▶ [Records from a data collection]
++++++++

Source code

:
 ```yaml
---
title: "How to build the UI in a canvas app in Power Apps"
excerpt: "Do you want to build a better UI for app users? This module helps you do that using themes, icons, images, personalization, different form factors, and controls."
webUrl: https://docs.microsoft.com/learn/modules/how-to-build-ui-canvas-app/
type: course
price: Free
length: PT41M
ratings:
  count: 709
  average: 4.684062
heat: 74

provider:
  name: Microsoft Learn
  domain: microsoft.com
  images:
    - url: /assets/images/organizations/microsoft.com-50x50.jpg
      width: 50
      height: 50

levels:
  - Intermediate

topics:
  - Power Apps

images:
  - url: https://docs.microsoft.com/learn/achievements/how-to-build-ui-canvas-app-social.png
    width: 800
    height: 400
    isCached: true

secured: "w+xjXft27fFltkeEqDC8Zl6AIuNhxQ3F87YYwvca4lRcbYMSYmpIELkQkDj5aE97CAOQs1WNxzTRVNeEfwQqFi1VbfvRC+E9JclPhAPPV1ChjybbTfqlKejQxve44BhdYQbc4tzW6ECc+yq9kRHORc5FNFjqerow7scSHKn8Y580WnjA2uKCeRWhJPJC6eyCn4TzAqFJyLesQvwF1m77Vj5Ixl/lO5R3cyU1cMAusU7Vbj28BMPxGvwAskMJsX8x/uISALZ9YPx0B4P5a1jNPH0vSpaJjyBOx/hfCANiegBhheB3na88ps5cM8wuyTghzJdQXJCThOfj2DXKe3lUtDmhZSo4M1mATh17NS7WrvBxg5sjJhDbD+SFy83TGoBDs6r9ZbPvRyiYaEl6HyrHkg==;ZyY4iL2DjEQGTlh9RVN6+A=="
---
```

++++++++

▶ [Problem statement]
How many lines of the data include the word "docs"? Reply with the number and nothing else.

▶ [Answer section]
2